3. ENSLAVEMENT/SEXUAL SLAVERYThere have been attempts by the UAE and the Holy
See (a/k/a the Vatican) to keep "forced labor" and keeping others in a "servile
status" from the definitions of the crimes of enslavement and sexual slavery. As
of Friday, there was widespread support for retaining these elements in the
crime of enslavement but not necessarily sexual slavery. Negotiations will
continue on these definitions this week. We will insist that these elements also
be applied to the crime of sexual slavery.

4. EVIDENCE IN CASES OF SEXUAL VIOLENCEThe draft text containing negotiated
rules of evidence concerning consent and sexual conduct evidence in cases of
sexual violence was discussed in an open session on Friday. In the last prepcom,
the smaller working group had reached a difficult compromise on the language.
Currently, the rule has 3 parts. First, the rules lays out a series of
principles which establish that consent may not be inferred from different
circumstances, such as the victim's silence or acquiescence. Second, the rule
states that sexual conduct evidence shall not be admitted but makes a
controversial reference to article 69.4 of the statute, which is a restatement
of a basic evidentiary principle. This reference was insisted upon by Germany,
Austria and other delegations who were concerned about reiterating a recognition
of the rights of the accused.
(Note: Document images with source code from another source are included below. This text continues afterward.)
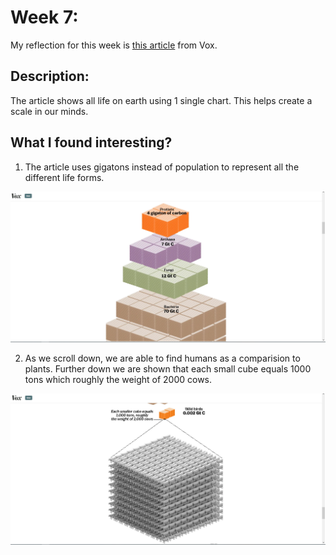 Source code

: # Week 7:

My reflection for this week is [this article](https://www.vox.com/science-and-health/2018/5/29/17386112/all-life-on-earth-chart-weight-plants-animals-pnas) from Vox.

## Description:

The article shows all life on earth using 1 single chart. This helps create a scale in our minds. 

## What I found interesting?

1. The article uses gigatons instead of population to represent all the different life forms.

![Alt Text](Week%207/v1.PNG)

2. As we scroll down, we are able to find humans as a comparision to plants. Further down we are shown that each small cube equals 1000 tons which roughly the weight of 2000 cows.

![Alt Text](Week%207/v2.PNG)

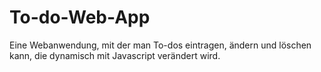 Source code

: # To-do-Web-App
Eine Webanwendung, mit der man To-dos eintragen, ändern und löschen kann, die dynamisch mit Javascript verändert wird.
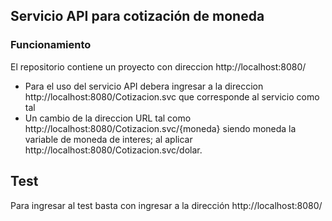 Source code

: ## Servicio API para cotización de moneda
### Funcionamiento
El repositorio contiene un proyecto con direccion http://localhost:8080/
 - Para el uso del servicio API debera ingresar a la direccion http://localhost:8080/Cotizacion.svc que corresponde al servicio como tal
 - Un cambio de la direccion URL tal como http://localhost:8080/Cotizacion.svc/{moneda} siendo moneda la variable de moneda de interes; al aplicar http://localhost:8080/Cotizacion.svc/dolar.

## Test
Para ingresar al test basta con ingresar a la dirección http://localhost:8080/
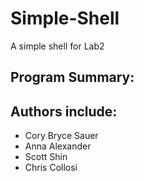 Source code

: # Simple-Shell
A simple shell for Lab2

## Program Summary:

## Authors include:
- Cory Bryce Sauer
- Anna Alexander
- Scott Shin
- Chris Collosi
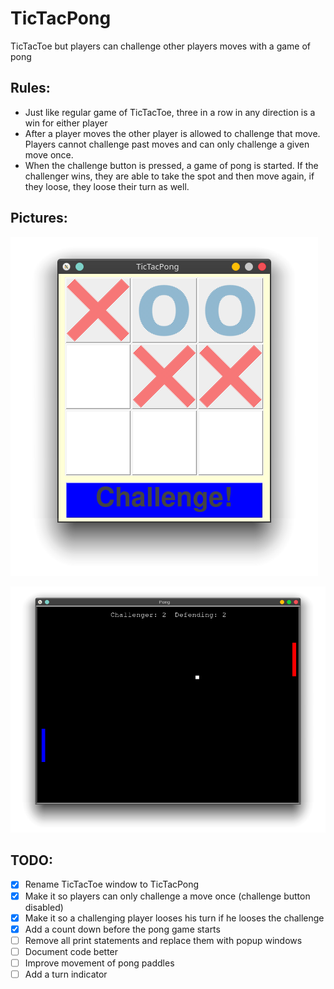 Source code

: # TicTacPong
TicTacToe but players can challenge other players moves with a game of pong

## Rules:
* Just like regular game of TicTacToe, three in a row in any direction is a win for either player
* After a player moves the other player is allowed to challenge that move. Players cannot challenge past moves and can only challenge a given move once.
* When the challenge button is pressed, a game of pong is started. If the challenger wins, they are able to take the spot and then move again, if they loose, they loose their turn as well.

## Pictures:

![TicTacToe preview](img/ttt.png "TicTacToe")

![Pong preview](img/pong.png "Pong")

## TODO:
- [x] Rename TicTacToe window to TicTacPong
- [x] Make it so players can only challenge a move once (challenge button disabled)
- [x] Make it so a challenging player looses his turn if he looses the challenge
- [x] Add a count down before the pong game starts
- [ ] Remove all print statements and replace them with popup windows
- [ ] Document code better
- [ ] Improve movement of pong paddles
- [ ] Add a turn indicator
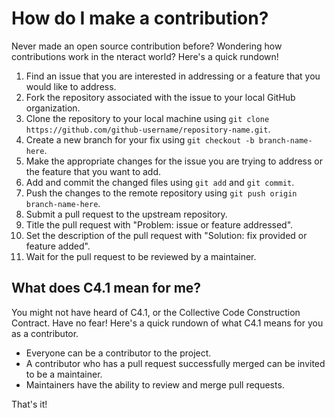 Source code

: # How do I make a contribution?

Never made an open source contribution before? Wondering how contributions work
in the nteract world? Here's a quick rundown!

1. Find an issue that you are interested in addressing or a feature that you
would like to address.
2. Fork the repository associated with the issue to your local GitHub organization.
3. Clone the repository to your local machine using `git clone
https://github.com/github-username/repository-name.git`.
4. Create a new branch for your fix using `git checkout -b branch-name-here`.
5. Make the appropriate changes for the issue you are trying to address or the
feature that you want to add.
6. Add and commit the changed files using `git add` and `git commit`.
7. Push the changes to the remote repository using `git push origin
branch-name-here`.
8. Submit a pull request to the upstream repository.
9. Title the pull request with "Problem: issue or feature addressed".
10. Set the description of the pull request with "Solution: fix provided or
feature added".
11. Wait for the pull request to be reviewed by a maintainer.

## What does C4.1 mean for me?

You might not have heard of C4.1, or the Collective Code Construction Contract.
Have no fear! Here's a quick rundown of what C4.1 means for you as a contributor.
* Everyone can be a contributor to the project.
* A contributor who has a pull request successfully merged can be invited to be
a maintainer.
* Maintainers have the ability to review and merge pull requests.

That's it!
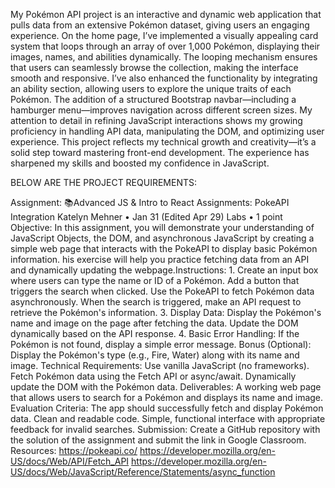 My Pokémon API project is an interactive and dynamic web application that pulls data from an extensive Pokémon dataset, 
giving users an engaging experience. On the home page, I’ve implemented a visually appealing card system that loops 
through an array of over 1,000 Pokémon, displaying their images, names, and abilities dynamically. The looping 
mechanism ensures that users can seamlessly browse the collection, making the interface smooth and responsive.
I’ve also enhanced the functionality by integrating an ability section, allowing users to explore the unique traits of 
each Pokémon. The addition of a structured Bootstrap navbar—including a hamburger menu—improves navigation across 
different screen sizes. My attention to detail in refining JavaScript interactions shows my growing proficiency in 
handling API data, manipulating the DOM, and optimizing user experience.
This project reflects my technical growth and creativity—it’s a solid step toward mastering front-end development. 
The experience has sharpened my skills and boosted my confidence in JavaScript.

BELOW ARE THE PROJECT REQUIREMENTS:


Assignment: 📚Advanced JS & Intro to React Assignments: PokeAPI Integration
Katelyn Mehner
•
Jan 31 (Edited Apr 29)
Labs
•
1 point
Objective:
In this assignment, you will demonstrate your understanding of JavaScript Objects, the DOM, and asynchronous 
JavaScript by creating a simple web page that interacts with the PokeAPI to display basic Pokémon information. 
his exercise will help you practice fetching data from an API and dynamically updating the webpage.Instructions:
1. 
Create an input box where users can type the name or ID of a Pokémon.
Add a button that triggers the search when clicked.
Use the PokeAPI to fetch Pokémon data asynchronously.
When the search is triggered, make an API request to retrieve the Pokémon's information.
3. Display Data:
Display the Pokémon's name and image on the page after fetching the data.
Update the DOM dynamically based on the API response.
4. Basic Error Handling:
If the Pokémon is not found, display a simple error message.
Bonus (Optional):
Display the Pokémon's type (e.g., Fire, Water) along with its name and image.
Technical Requirements:
Use vanilla JavaScript (no frameworks).
Fetch Pokémon data using the Fetch API or async/await.
Dynamically update the DOM with the Pokémon data.
Deliverables:
A working web page that allows users to search for a Pokémon and displays its name and image.
Evaluation Criteria:
The app should successfully fetch and display Pokémon data.
Clean and readable code.
Simple, functional interface with appropriate feedback for invalid searches.
Submission:
Create a GitHub repository with the solution of the assignment and submit the link in Google Classroom.
Resources:
https://pokeapi.co/
https://developer.mozilla.org/en-US/docs/Web/API/Fetch_API
https://developer.mozilla.org/en-US/docs/Web/JavaScript/Reference/Statements/async_function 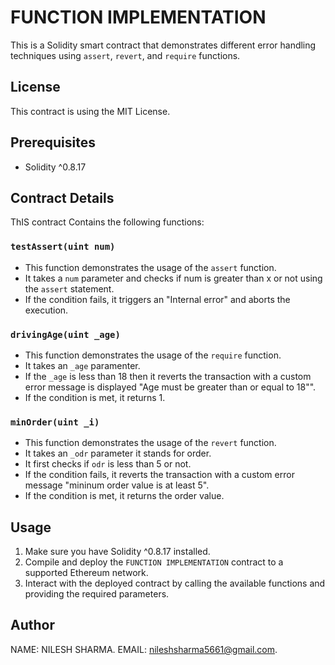 
# FUNCTION IMPLEMENTATION

This is a Solidity smart contract that demonstrates different error handling techniques using `assert`, `revert`, and `require` functions.

## License

This contract is using the MIT License.

## Prerequisites

- Solidity ^0.8.17

## Contract Details

ThIS contract Contains the following functions:

### `testAssert(uint num)`

- This function demonstrates the usage of the `assert` function.
- It takes a `num` parameter and checks if num is greater than x or not using the `assert` statement.
- If the condition fails, it triggers an "Internal error" and aborts the execution.

### `drivingAge(uint _age)`

- This function demonstrates the usage of the `require` function.
- It takes an `_age` paramenter.
- If the `_age` is less than 18 then it reverts the transaction with a custom error message is displayed "Age must be greater than or equal to 18"".
- If the condition is met, it returns 1.

### `minOrder(uint _i)`

- This function demonstrates the usage of the `revert` function.
- It takes an `_odr` parameter it stands for order.
- It first checks if `odr` is less than 5 or not.
- If the condition fails, it reverts the transaction with a custom error message "mininum order value is at least 5".
- If the condition is met, it returns the order value.

## Usage

1. Make sure you have Solidity ^0.8.17 installed.
2. Compile and deploy the `FUNCTION IMPLEMENTATION` contract to a supported Ethereum network.
3. Interact with the deployed contract by calling the available functions and providing the required parameters.

## Author

NAME: NILESH SHARMA.
EMAIL: nileshsharma5661@gmail.com.
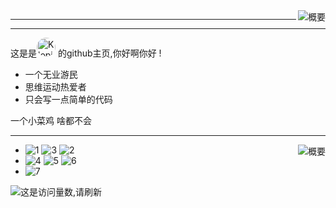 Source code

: <img  align="right" src="https://github-readme-stats.vercel.app/api?username=Kloping&show_icons=true&title_color=7685FFFF&text_color=DA0094FF&icon_color=AD9CFF&bg_color=FF,545251FF,332328FF&hide_border=false&locale=cn" alt="概要">


<hr>
<hr>

这是是<a href="http://github.com/Kloping"><img style='border-radius: 99px; width: 30px; height: 30px; display: inline' src="https://avatars.githubusercontent.com/u/87743020?v=4" alt="Kloping"></a>
的github主页,你好啊你好 !

* 一个无业游民
* 思维运动热爱者
* 只会写一点简单的代码

一个小菜鸡 啥都不会

<hr>

<img align="right" src="https://github-readme-stats.vercel.app/api/top-langs/?username=kloping&layout=compact&theme=tokyonight&show_icons=true&title_color=7685FFFF&text_color=DA0094FF&icon_color=AD9CFF&bg_color=FF,545251FF,332328FF&hide_border=true" alt="概要">

* ![1](https://img.shields.io/badge/-Kotlin-FEE?style=flat-square&logo=Kotlin&logoColor=55F)
  ![3](https://img.shields.io/badge/-Java-FFFFFF?style=flat-square&logo=Java&logoColor=F00)
  ![2](https://img.shields.io/badge/-Python-555?style=flat-square&logo=Python&logoColor=FF9)
* ![4](https://img.shields.io/badge/-Linux-00000F?style=flat-square&logo=Linux&logoColor=fff)
  ![5](https://img.shields.io/badge/-Windows-0078D6?style=flat-square&logo=Windows)
  ![6](https://img.shields.io/badge/-Android-8FA?style=flat-square&logo=Android&logoColor=FFF)
* ![7](https://img.shields.io/badge/-MySQL-FFF?style=flat-square&logo=MySQL&logoColor=000)

![这是访问量数,请刷新](https://jwenjian-visitor-badge-5.glitch.me/badge?page_id=kloping.kloping.readme)
 

 
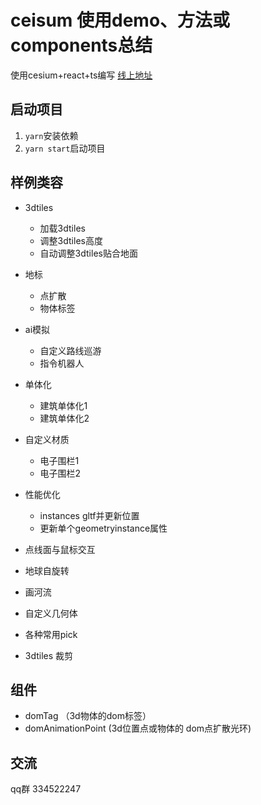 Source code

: # ceisum 使用demo、方法或components总结

使用cesium+react+ts编写
[线上地址](http://106.14.16.109:1010)


## 启动项目
1. ``yarn``安装依赖
2. ``yarn start``启动项目

## 样例类容
- 3dtiles
    - 加载3dtiles
    - 调整3dtiles高度
    - 自动调整3dtiles贴合地面

- 地标
    - 点扩散
    - 物体标签
- ai模拟
    - 自定义路线巡游
    - 指令机器人
- 单体化
    - 建筑单体化1
    - 建筑单体化2
- 自定义材质
    - 电子围栏1
    - 电子围栏2
- 性能优化
    - instances gltf并更新位置
    - 更新单个geometryinstance属性
- 点线面与鼠标交互
- 地球自旋转
- 画河流
- 自定义几何体
- 各种常用pick
- 3dtiles 裁剪

## 组件
- domTag （3d物体的dom标签）
- domAnimationPoint (3d位置点或物体的 dom点扩散光环)


## 交流

qq群 334522247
The third component of the rule sets up a
screening procedure to be held in chambers whenever one of the sides wishes to
admit consent or sexual conduct evidence. The hearing must be held
confidentially and the judge must find that the evidence is highly relevant and
admissible and is not being admitted for any of the prohibited purposes.

At the open session, Turkey and Russia made interventions to the effect that the
reference to 69.4 in the second part of the rule should be deleted as such
evidence is always discriminatory and prejudicial to victims and witnesses and
should never be allowed. They further observed that article 69, since it's part
of the statute, applies equally everywhere and that its import is distorted if
restated in this context and no where else. Their interventions were quickly
followed by a number of delegations to the effect that the language was the
result of a very difficult compromise and that if debate were reopened on that
issue, the entire rule would come into question. The group included countries
which originally desired a more progressive rule and those who had desired a
more restrictive one favoring greater deference to the rights of the accused.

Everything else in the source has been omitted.